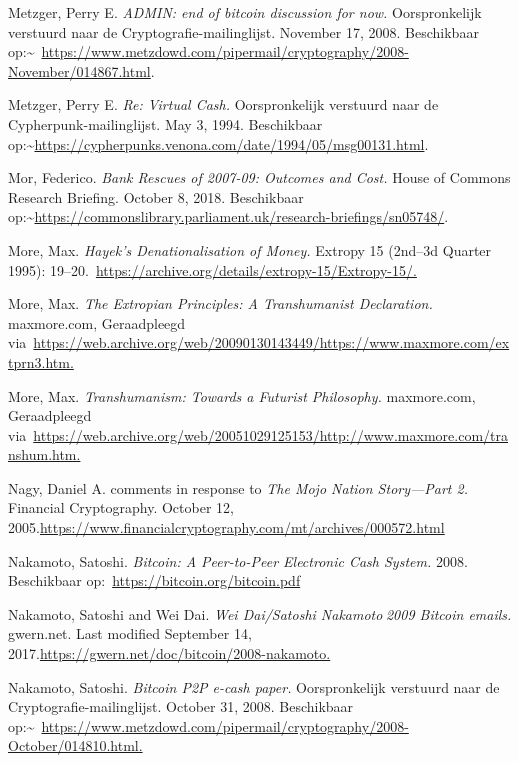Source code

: \documentclass[smalldemyvopaper,11pt,twoside,onecolumn,openright,extrafontsizes,hidelinks]{memoir}
\begin{document}
Metzger, Perry E. \emph{ADMIN: end of bitcoin discussion for now.}
Oorspronkelijk verstuurd naar de Cryptografie-mailinglijst. November 17,
2008. Beschikbaar
op:\textasciitilde~\url{https://www.metzdowd.com/pipermail/cryptography/2008-November/014867.html}.

Metzger, Perry E. \emph{Re: Virtual Cash.} Oorspronkelijk verstuurd naar
de Cypherpunk-mailinglijst. May 3, 1994. Beschikbaar
op:\textasciitilde{}\url{https://cypherpunks.venona.com/date/1994/05/msg00131.html}.

Mor, Federico. \emph{Bank Rescues of 2007-09: Outcomes and Cost.} House
of Commons Research Briefing. October 8, 2018. Beschikbaar
op:\textasciitilde{}\url{https://commonslibrary.parliament.uk/research-briefings/sn05748/}.

More, Max. \emph{Hayek's Denationalisation of Money.} Extropy 15
(2nd--3d Quarter 1995):
19--20.~\href{https://archive.org/details/extropy-15/Extropy-15/}{https://archive.org/details/extropy-15/Extropy-15/.}

More, Max. \emph{The Extropian Principles: A Transhumanist Declaration.}
maxmore.com, Geraadpleegd
via~\href{https://web.archive.org/web/20090130143449/https:/www.maxmore.com/extprn3.htm}{https://web.archive.org/web/20090130143449/https://www.maxmore.com/extprn3.htm.}

More, Max. \emph{Transhumanism: Towards a Futurist Philosophy.}
maxmore.com, Geraadpleegd
via~\href{https://web.archive.org/web/20051029125153/http:/www.maxmore.com/transhum.htm}{https://web.archive.org/web/20051029125153/http://www.maxmore.com/transhum.htm.}

Nagy, Daniel A. comments in response to \emph{The Mojo Nation
Story---Part 2.} Financial Cryptography. October 12,
2005.\url{https://www.financialcryptography.com/mt/archives/000572.html}

Nakamoto, Satoshi. \emph{Bitcoin: A Peer-to-Peer Electronic Cash
System.} 2008. Beschikbaar op:~\url{https://bitcoin.org/bitcoin.pdf}

Nakamoto, Satoshi and Wei Dai. \emph{Wei Dai/Satoshi Nakamot{o }2009
Bitcoin emails.} gwern.net. Last modified September 14,
2017.\href{https://gwern.net/doc/bitcoin/2008-nakamoto}{https://gwern.net/doc/bitcoin/2008-nakamoto.}

Nakamoto, Satoshi. \emph{Bitcoin P2P e-cash paper.} Oorspronkelijk
verstuurd naar de Cryptografie-mailinglijst. October 31, 2008.
Beschikbaar
op:\textasciitilde~\href{https://www.metzdowd.com/pipermail/cryptography/2008-October/014810.html}{https://www.metzdowd.com/pipermail/cryptography/2008-October/014810.html.}
\end{document}
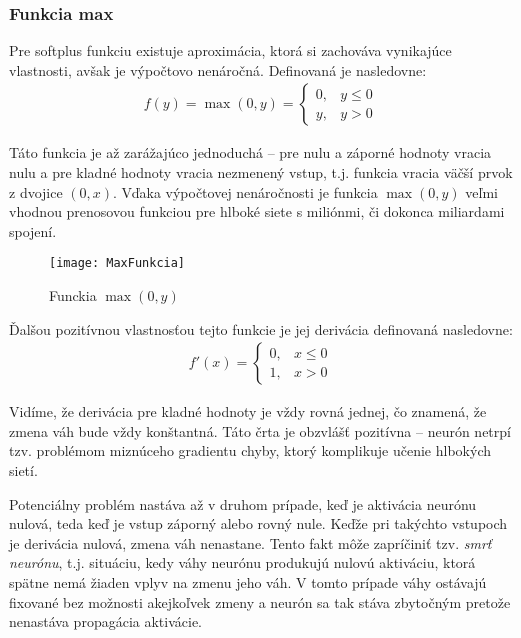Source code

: \subsubsection{Funkcia max}

Pre softplus funkciu existuje aproximácia, ktorá si zachováva vynikajúce vlastnosti, avšak je výpočtovo nenáročná. Definovaná je nasledovne:
\begin{eqnarray}
f(y) = \max(0, y) =
\begin{cases}
0, & y \le 0 \\
y, & y > 0
\end{cases}
\end{eqnarray}

Táto funkcia je až zarážajúco jednoduchá -- pre nulu a záporné hodnoty vracia nulu a pre kladné hodnoty vracia nezmenený vstup, t.j. funkcia vracia väčší prvok z dvojice $(0, x)$. Vďaka výpočtovej nenáročnosti je funkcia $\max(0,y)$ veľmi vhodnou prenosovou funkciou pre hlboké siete s miliónmi, či dokonca miliardami spojení.

\begin{figure}[H]
  \centering
  \texttt{[image: MaxFunkcia]}
  \caption{Funckia $\max(0,y)$}
  \label{fig:MaxFunkcia}
\end{figure}

Ďalšou pozitívnou vlastnosťou tejto funkcie je jej derivácia definovaná nasledovne:
\begin{eqnarray}
f'(x) =
\begin{cases}
0, & x \le 0 \\
1, & x > 0
\end{cases}
\end{eqnarray}

Vidíme, že derivácia pre kladné hodnoty je vždy rovná jednej, čo znamená, že zmena váh bude vždy konštantná. Táto črta je obzvlášť pozitívna -- neurón netrpí tzv. problémom miznúceho gradientu chyby, ktorý komplikuje učenie hlbokých sietí. \autocite{Bengio1994}

Potenciálny problém nastáva až v druhom prípade, keď je aktivácia neurónu nulová, teda keď je vstup záporný alebo rovný nule. Keďže pri takýchto vstupoch je derivácia nulová, zmena váh nenastane. Tento fakt môže zapríčiniť tzv. \emph{smrť neurónu}, t.j. situáciu, kedy váhy neurónu produkujú nulovú aktiváciu, ktorá spätne nemá žiaden vplyv na zmenu jeho váh. V tomto prípade váhy ostávajú fixované bez možnosti akejkoľvek zmeny a neurón sa tak stáva zbytočným pretože nenastáva propagácia aktivácie. \autocite{Maas2013}

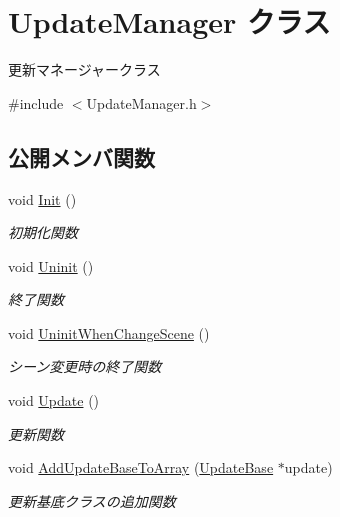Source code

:\hypertarget{class_update_manager}{}\section{Update\+Manager クラス}
\label{class_update_manager}


更新マネージャークラス  




{\ttfamily \#include $<$Update\+Manager.\+h$>$}

\subsection*{公開メンバ関数}
\begin{DoxyCompactItemize}
\item 
void \mbox{\hyperlink{class_update_manager_a7b0a2a3bf51d4fcb83fd25fe642fc66b}{Init}} ()
\begin{DoxyCompactList}\small\item\em 初期化関数 \end{DoxyCompactList}\item 
void \mbox{\hyperlink{class_update_manager_a389f9047e882de587eb4def0c691909d}{Uninit}} ()
\begin{DoxyCompactList}\small\item\em 終了関数 \end{DoxyCompactList}\item 
void \mbox{\hyperlink{class_update_manager_a2e0a6b1a620ba620783d929e532b6148}{Uninit\+When\+Change\+Scene}} ()
\begin{DoxyCompactList}\small\item\em シーン変更時の終了関数 \end{DoxyCompactList}\item 
void \mbox{\hyperlink{class_update_manager_ac4bdd39d106c7e6b505fe9a0c55e50de}{Update}} ()
\begin{DoxyCompactList}\small\item\em 更新関数 \end{DoxyCompactList}\item 
void \mbox{\hyperlink{class_update_manager_afe4b39d94cde8294cc273cde32788eaa}{Add\+Update\+Base\+To\+Array}} (\mbox{\hyperlink{class_update_base}{Update\+Base}} $\ast$update)
\begin{DoxyCompactList}\small\item\em 更新基底クラスの追加関数 \end{DoxyCompactList}\item 

\end{DoxyCompactItemize}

____

Search the records for the word "verstuurd" and return every line that holds it.

Oorspronkelijk verstuurd naar de Cryptografie-mailinglijst. November 17,
Metzger, Perry E. \emph{Re: Virtual Cash.} Oorspronkelijk verstuurd naar
verstuurd naar de Cryptografie-mailinglijst. October 31, 2008.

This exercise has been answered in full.